Siete in una fase stabile, con tendenza alla crescita. Di questa malattia vediamo la punta dell’iceberg, i dati sono sottostimati. Ora l’Alto Adige si trova in una via di mezzo tra il lockdown “implacabile” di marzo-aprile e la salvaguardia delle attività economiche. Non siamo riusciti a frenare la malattia attraverso il tracciamento, parlo in generale, non solo della provincia di Bolzano. Ma riusciamo a regolare abbastanza la diffusione attraverso la alternanza di aperture e chiusure, immaginiamo che sia un rubinetto che miscela acqua calda e fredda. A livello nazionale i risultati sono discreti, facendo una comparazione con altri Stati europei. Pensiamo al vicino Tirolo. Con tale diffusione del virus ogni contatto umano può essere a rischio.

Un anno di aperture e chiusure sta mettendo in ginocchio le aziende. A livello personale, le persone fanno sempre più fatica a sacrificare socialità e affetti.

Certo. E qualche disposizione può sembrare ridicola. Le misure cercano di costringerci a ridurre al minimo i contatti. Non dobbiamo fare come i bambini, il cui impulso è disubbidire a prescindere.

La via altoatesina è sotto accusa. Si è puntato sugli screening di massa, ma i contagi restano alti, tanto che siamo di nuovo in lockdown, mentre il resto di Italia inizia a riaprire. Cosa ne pensa?

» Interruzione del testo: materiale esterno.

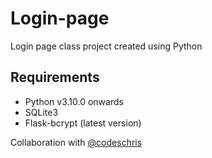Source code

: # Login-page

Login page class project created using Python

## Requirements

- Python v3.10.0 onwards
- SQLite3
- Flask-bcrypt (latest version)

Collaboration with [@codeschris](https://github.com/codeschris)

Siamo tutti a rischio. Le altre regioni hanno chiuso prima, ora torna a chiudere la provincia di Bolzano. Non è facile comprendere i risultati a breve termine, ognuno ha cercato delle mediazioni accettabili. Non voglio essere né troppo generoso né severo sulla via altoatesina. Nessuno si è trovato confezionato il manuale di gestione della pandemia. Credo che Kompatscher stesso potrebbe ammettere che si naviga a vista. Sono severo su un altro aspetto.

Quale?

Mi preoccupa l’orientamento verso la vaccinazione. Ma è una storia vecchia: in Alto Adige ci sono bellissimi ambulatori del Servizio di igiene e sanità pubblica, ma non bambini a sufficienza al loro interno.

Asl e giunta sostengono che emergono molti positivi perché effettuiamo molti tamponi, in proporzione più che nel resto d’Italia.

Eh insomma...

Prego?

Il numero dei positivi è elevato. E sono molti anche 40 pazienti in terapia intensiva. L’esperienza degli screening è interessante, pur tenendo conto del rischio dei falsi negativi.

Sul rispetto delle regole si è creato un divario tra città e periferia. I sindaci parlano di «scene allucinanti». Lei vive in Lombardia ed è in contatto con colleghi di tutta Italia. È comune la violazione delle norme di sicurezza nelle vallate?

Ho la sensazione che sia una realtà particolarmente forte in Alto Adige.

Quale consiglio si sentirebbe di dare a chi gestisce l’emergenza Coronavirus in Alto Adige?

Spingere al massimo sui vaccini. Considerati i numeri, questo lockdown lo ritengo necessario, eventualmente con codici Ateco più stretti sul commercio.

C’è ancora chi dice «è solo un’influenza».

È la sua forza. Si diffonde moltissimo, uccide i più fragili e blocca i più giovani per venti giorni o più. E più si moltiplica più aumentano le vittime.